Alexandre Pierrepont / Mike Ladd: Maison Hantee

John Sharpe By

Sign in to view read count
Alexandre Pierrepont / Mike Ladd: Maison Hantee There's a recurring argument about whether the marriage of jazz and poetry can ever be properly consummated, with strong opinions on either side, but the majority of adherents in the naysayers camp. Partly it's to do with the inflexibility of the words, which can't respond in the moment to the musician's whim, forcing the music to take a subservient position, and partly it's that words struggle to withstand repeated listening with the same robustness as such an abstract art form as jazz.

Both of these problems are overcome to a degree on Maison Hantee (Haunted House)—a collaboration between French poet Alexandre Pierrepont and hip-hop MC and producer Mike Ladd, perhaps best known to AAJ readers for his associations with pianist Vijay Iyer. Firstly, some of the musical accompaniment was recorded separately from the recitation, and avoids any desire to enter lock-step with the strut of the poetry. Secondly, much of the recitation is in French which, for those less than fluent, means that there are fewer obstacles to the appreciation of the words as sounds, and can more comfortably sit alongside the abstract qualities of the music.

Lavishly packaged, with a booklet containing both the original French and English translations bookended by short essays from Henry Threadgill and Greg Tate, this project is clearly a labor of love for the RogueArt label. Much thought has also gone into the content, whereby three distinct layers interact on each piece. First are the "Inhabitants & Outhabitants," comprising the words and visions of Pierrepont and Ladd, the voice of Stephane Gombert, who declaims Pierrepont's words, and the sound manipulations of French producer Gymkhana. Next is "Currents & Undercurrents," an ebbing and flowing world music rhythm track improvised in a single session by William Parker's guimbri and Hamid Drake's frame drum, which underpins virtually the whole 72 minutes. Finally there are the extemporized contributions, including the staggering range of "Guests & Ghosts," recorded at a different time and places and integrated into the finished construct, in line with Pierrepont and Ladd's conception.

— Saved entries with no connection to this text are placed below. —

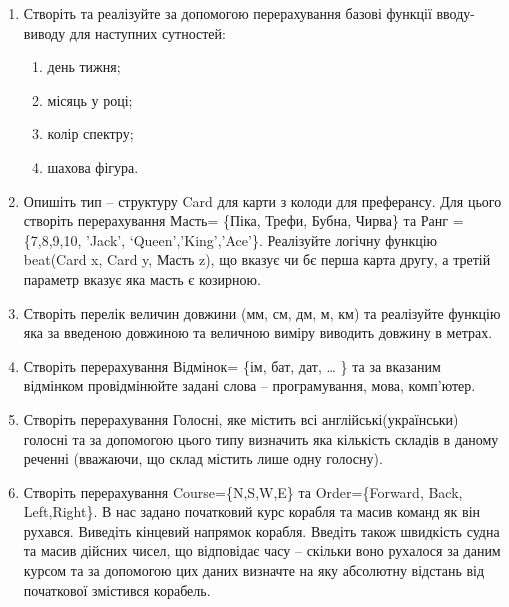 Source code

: \documentclass[]{article}
\makeatletter
\newcommand{\xslalph}[1]{\expandafter\@xslalph\csname c@#1\endcsname}
\newcommand{\@xslalph}[1]{%
    \ifcase#1\or а\or б\or в\or г\or д\or e\or є\or ж\or з\or i%
    \or й\or к\or л\or м\or н\or о\or п\or р\or с\or т%
    \or у\or ф\or х\or ц\or ч\or ш\or ю\or я\or аа\or бб\or вв %
    \else\@ctrerr\fi%
}
\makeatother
\begin{document}
\begin{enumerate}
\item
Створіть та реалізуйте за допомогою перерахування базові функції
вводу-виводу для наступних сутностей:
\begin{enumerate}[label=\xslalph*)]
\item
день тижня;
\item
місяць у році;
\item
колір спектру;
\item
шахова фігура.
\end{enumerate}
\item
Опишіть тип -- структуру Card для карти з колоди для преферансу. Для
цього створіть перерахування Масть= \{Піка, Трефи, Бубна, Чирва\} та
Ранг =\{7,8,9,10, 'Jack', `Queen','King','Ace'\}. Реалізуйте логічну
функцію beat(Card x, Card y, Масть z), що вказує чи бє перша карта
другу, а третій параметр вказує яка масть є козирною.
\item
Створіть перелік величин довжини
(мм, см, дм, м, км) та реалізуйте функцію яка за введеною довжиною та
величною виміру виводить довжину в метрах.
\item
Створіть перерахування Відмінок= \{ім, бат, дат, \ldots{} \} та за
вказаним відмінком провідмінюйте задані слова -- програмування, мова,
комп'ютер.
\item
Створіть перерахування Голосні, яке містить всі англійські(українськи)
голосні та за допомогою цього типу визначить яка кількість складів в
даному реченні (вважаючи, що склад містить лише одну голосну).
\item
Створіть перерахування Course=\{N,S,W,E\} та Order=\{Forward, Back,
Left,Right\}. В нас задано початковий курс корабля та масив команд як
він рухався. Виведіть кінцевий напрямок корабля. Введіть також швидкість
судна та масив дійсних чисел, що відповідає часу -- скільки воно
рухалося за даним курсом та за допомогою цих даних визначте на яку
абсолютну відстань від початкової змістився корабель.
\end{enumerate}
\end{document}
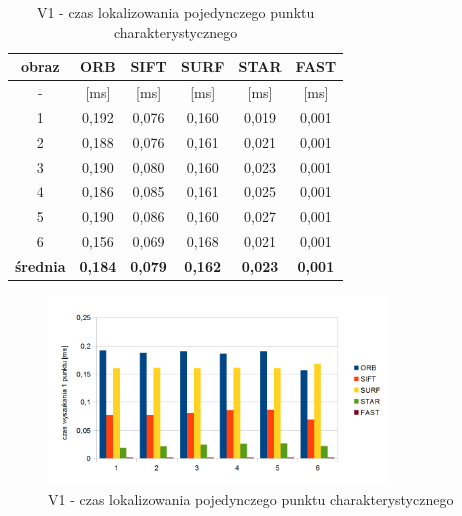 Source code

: \begin{table}[htbp]
  \centering
  \caption{V1 - czas lokalizowania pojedynczego punktu charakterystycznego}
    \begin{tabular}{|c|c|c|c|c|c|}
    \hline
    obraz & \textbf{ORB} & \textbf{SIFT} & \textbf{SURF} & \textbf{STAR} & \textbf{FAST} \\
    \hline
    -  & [ms] & [ms] & [ms] & [ms] & [ms] \\\hline
    1 & 0,192 & 0,076 & 0,160 & 0,019 & 0,001 \\
    2 & 0,188 & 0,076 & 0,161 & 0,021 & 0,001 \\
    3 & 0,190 & 0,080 & 0,160 & 0,023 & 0,001 \\
    4 & 0,186 & 0,085 & 0,161 & 0,025 & 0,001 \\
    5 & 0,190 & 0,086 & 0,160 & 0,027 & 0,001 \\
    6 & 0,156 & 0,069 & 0,168 & 0,021 & 0,001 \\\hline
    \textbf{średnia} & \textbf{0,184} & \textbf{0,079} & \textbf{0,162} & \textbf{0,023} & \textbf{0,001} \\
    \hline
    \end{tabular}%
  \label{tab:v1_f2}%
\end{table}%


\begin{figure}
\centering
\includegraphics[width=0.8\textwidth]{pict/slowik/v1/f2.png}
\caption{V1 - czas lokalizowania pojedynczego punktu charakterystycznego}
\label{fig:v1_f2}
\end{figure}

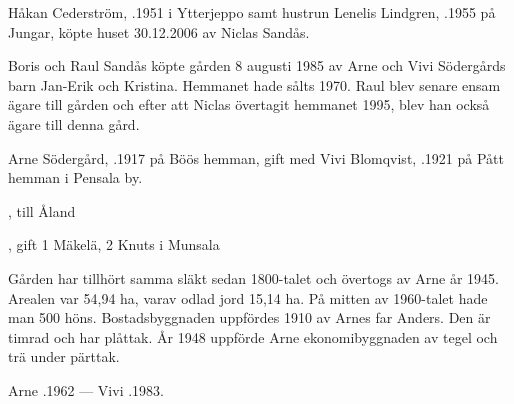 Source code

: %



%
Håkan Cederström, .1951 i Ytterjeppo samt hustrun Lenelis Lindgren, .1955 på Jungar, köpte huset 30.12.2006 av Niclas Sandås.\jhvspace{}

%
Boris och Raul Sandås köpte gården 8 augusti 1985 av Arne och Vivi Södergårds barn Jan-Erik och Kristina. Hemmanet hade sålts 1970. Raul blev senare ensam ägare till gården och efter att Niclas övertagit hemmanet 1995, blev han också ägare till denna gård.\jhvspace{}


%
Arne Södergård, .1917 på Böös hemman, gift med Vivi Blomqvist, .1921 på Pått hemman i Pensala by.
\begin{jhchildren}
  \item {}, till Åland
  \item {}, gift 1 Mäkelä, 2 Knuts i Munsala
  \item {}
\end{jhchildren}

Gården har tillhört samma släkt sedan 1800-talet och övertogs av Arne år 1945. Arealen var 54,94 ha, varav odlad jord 15,14 ha. På mitten av 1960-talet hade man 500 höns. Bostadsbyggnaden  uppfördes 1910 av Arnes far Anders. Den är timrad och har plåttak. År 1948 uppförde Arne ekonomibyggnaden av tegel och trä under pärttak.

Arne .1962  ---  Vivi .1983.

There's also a formal arrangement of rooms in the Haunted House, with the Chambers increasing in sonic density until they reach the Antechamber, followed by a mirror-image decrease. With the exception of Parker and Drake's funky drum and bass backing for Ladd's rapping on the second "Chamber 8," the musical backdrops don't explicitly relate to the style or content of the recitations, other than adding yet another layer to their opaqueness of meaning. While Roscoe Mitchell's swirling alto saxophone sermon on "Chamber 12" and Evan Parker's serpentine soprano saxophone outpouring on "Chamber 21" particularly grab the ear, elsewhere words and music transmute into a singular hypnotic dreamlike experience, helped by some subtle electronic sampling and manipulation on occasion.

While Pierrepont and Ladd don't clinch the argument, they have come up with a compelling statement which withstands repeated listening and should appeal to more than just those who savor the intersection of free jazz and poetry.


Track Listing: Hall; Chamber 12; Chamber 3; Chamber 8; Chamber 73; Chamber 22; Antechamber; Chamber 20; Chamber 72; Chamber 8; Chamber 2; Chamber 21; Corridor.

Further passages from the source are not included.